- STORED DATA
........

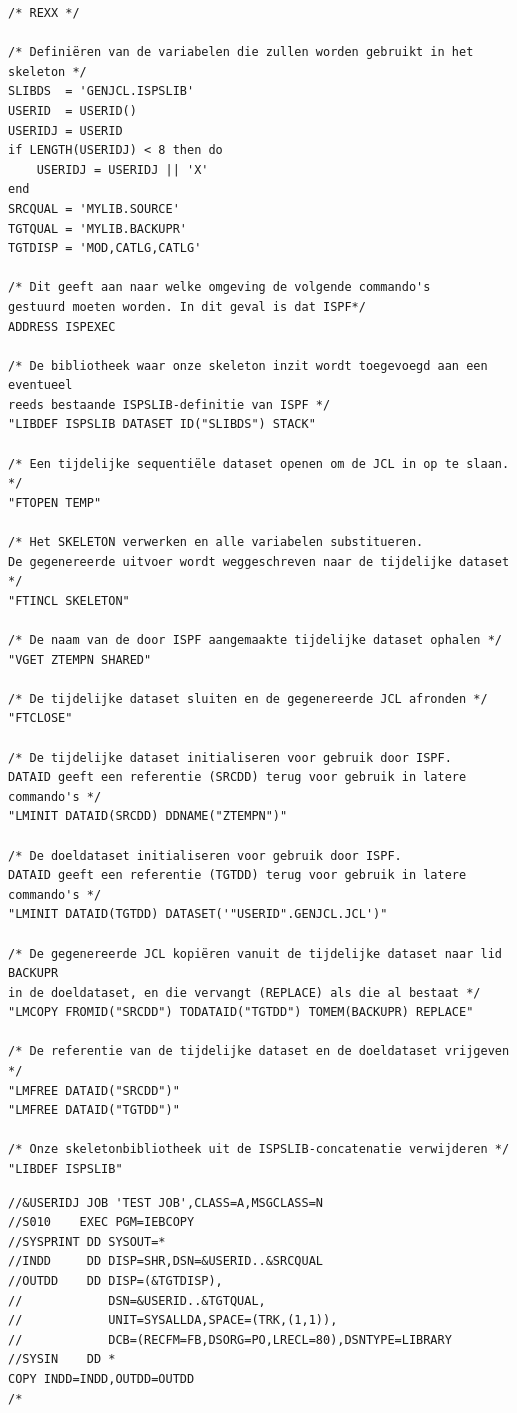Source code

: \begin{verbatim}
/* REXX */

/* Definiëren van de variabelen die zullen worden gebruikt in het skeleton */
SLIBDS  = 'GENJCL.ISPSLIB'
USERID  = USERID()
USERIDJ = USERID
if LENGTH(USERIDJ) < 8 then do
    USERIDJ = USERIDJ || 'X'
end
SRCQUAL = 'MYLIB.SOURCE'
TGTQUAL = 'MYLIB.BACKUPR'
TGTDISP = 'MOD,CATLG,CATLG'

/* Dit geeft aan naar welke omgeving de volgende commando's 
gestuurd moeten worden. In dit geval is dat ISPF*/
ADDRESS ISPEXEC

/* De bibliotheek waar onze skeleton inzit wordt toegevoegd aan een eventueel
reeds bestaande ISPSLIB-definitie van ISPF */
"LIBDEF ISPSLIB DATASET ID("SLIBDS") STACK"

/* Een tijdelijke sequentiële dataset openen om de JCL in op te slaan. */
"FTOPEN TEMP"

/* Het SKELETON verwerken en alle variabelen substitueren.
De gegenereerde uitvoer wordt weggeschreven naar de tijdelijke dataset */
"FTINCL SKELETON"

/* De naam van de door ISPF aangemaakte tijdelijke dataset ophalen */
"VGET ZTEMPN SHARED"

/* De tijdelijke dataset sluiten en de gegenereerde JCL afronden */
"FTCLOSE"

/* De tijdelijke dataset initialiseren voor gebruik door ISPF.
DATAID geeft een referentie (SRCDD) terug voor gebruik in latere commando's */
"LMINIT DATAID(SRCDD) DDNAME("ZTEMPN")"

/* De doeldataset initialiseren voor gebruik door ISPF.
DATAID geeft een referentie (TGTDD) terug voor gebruik in latere commando's */
"LMINIT DATAID(TGTDD) DATASET('"USERID".GENJCL.JCL')"

/* De gegenereerde JCL kopiëren vanuit de tijdelijke dataset naar lid BACKUPR
in de doeldataset, en die vervangt (REPLACE) als die al bestaat */
"LMCOPY FROMID("SRCDD") TODATAID("TGTDD") TOMEM(BACKUPR) REPLACE"

/* De referentie van de tijdelijke dataset en de doeldataset vrijgeven */
"LMFREE DATAID("SRCDD")"
"LMFREE DATAID("TGTDD")"

/* Onze skeletonbibliotheek uit de ISPSLIB-concatenatie verwijderen */
"LIBDEF ISPSLIB"
\end{verbatim}


\begin{verbatim}
//&USERIDJ JOB 'TEST JOB',CLASS=A,MSGCLASS=N
//S010    EXEC PGM=IEBCOPY
//SYSPRINT DD SYSOUT=*
//INDD     DD DISP=SHR,DSN=&USERID..&SRCQUAL
//OUTDD    DD DISP=(&TGTDISP),
//            DSN=&USERID..&TGTQUAL,
//            UNIT=SYSALLDA,SPACE=(TRK,(1,1)),
//            DCB=(RECFM=FB,DSORG=PO,LRECL=80),DSNTYPE=LIBRARY
//SYSIN    DD *
COPY INDD=INDD,OUTDD=OUTDD
/*
\end{verbatim}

........

- PROBLEM DESCRIPTION
Repeat the data above word for word, without pictures.

- SOLUTION FOR THIS EXERCISE
Source code

: \begin{verbatim}
/* REXX */

/* Definiëren van de variabelen die zullen worden gebruikt in het skeleton */
SLIBDS  = 'GENJCL.ISPSLIB'
USERID  = USERID()
USERIDJ = USERID
if LENGTH(USERIDJ) < 8 then do
    USERIDJ = USERIDJ || 'X'
end
SRCQUAL = 'MYLIB.SOURCE'
TGTQUAL = 'MYLIB.BACKUPR'
TGTDISP = 'MOD,CATLG,CATLG'

/* Dit geeft aan naar welke omgeving de volgende commando's 
gestuurd moeten worden. In dit geval is dat ISPF*/
ADDRESS ISPEXEC

/* De bibliotheek waar onze skeleton inzit wordt toegevoegd aan een eventueel
reeds bestaande ISPSLIB-definitie van ISPF */
"LIBDEF ISPSLIB DATASET ID("SLIBDS") STACK"

/* Een tijdelijke sequentiële dataset openen om de JCL in op te slaan. */
"FTOPEN TEMP"

/* Het SKELETON verwerken en alle variabelen substitueren.
De gegenereerde uitvoer wordt weggeschreven naar de tijdelijke dataset */
"FTINCL SKELETON"

/* De naam van de door ISPF aangemaakte tijdelijke dataset ophalen */
"VGET ZTEMPN SHARED"

/* De tijdelijke dataset sluiten en de gegenereerde JCL afronden */
"FTCLOSE"

/* De tijdelijke dataset initialiseren voor gebruik door ISPF.
DATAID geeft een referentie (SRCDD) terug voor gebruik in latere commando's */
"LMINIT DATAID(SRCDD) DDNAME("ZTEMPN")"

/* De doeldataset initialiseren voor gebruik door ISPF.
DATAID geeft een referentie (TGTDD) terug voor gebruik in latere commando's */
"LMINIT DATAID(TGTDD) DATASET('"USERID".GENJCL.JCL')"

/* De gegenereerde JCL kopiëren vanuit de tijdelijke dataset naar lid BACKUPR
in de doeldataset, en die vervangt (REPLACE) als die al bestaat */
"LMCOPY FROMID("SRCDD") TODATAID("TGTDD") TOMEM(BACKUPR) REPLACE"

/* De referentie van de tijdelijke dataset en de doeldataset vrijgeven */
"LMFREE DATAID("SRCDD")"
"LMFREE DATAID("TGTDD")"

/* Onze skeletonbibliotheek uit de ISPSLIB-concatenatie verwijderen */
"LIBDEF ISPSLIB"
\end{verbatim}


\begin{verbatim}
//&USERIDJ JOB 'TEST JOB',CLASS=A,MSGCLASS=N
//S010    EXEC PGM=IEBCOPY
//SYSPRINT DD SYSOUT=*
//INDD     DD DISP=SHR,DSN=&USERID..&SRCQUAL
//OUTDD    DD DISP=(&TGTDISP),
//            DSN=&USERID..&TGTQUAL,
//            UNIT=SYSALLDA,SPACE=(TRK,(1,1)),
//            DCB=(RECFM=FB,DSORG=PO,LRECL=80),DSNTYPE=LIBRARY
//SYSIN    DD *
COPY INDD=INDD,OUTDD=OUTDD
/*
\end{verbatim}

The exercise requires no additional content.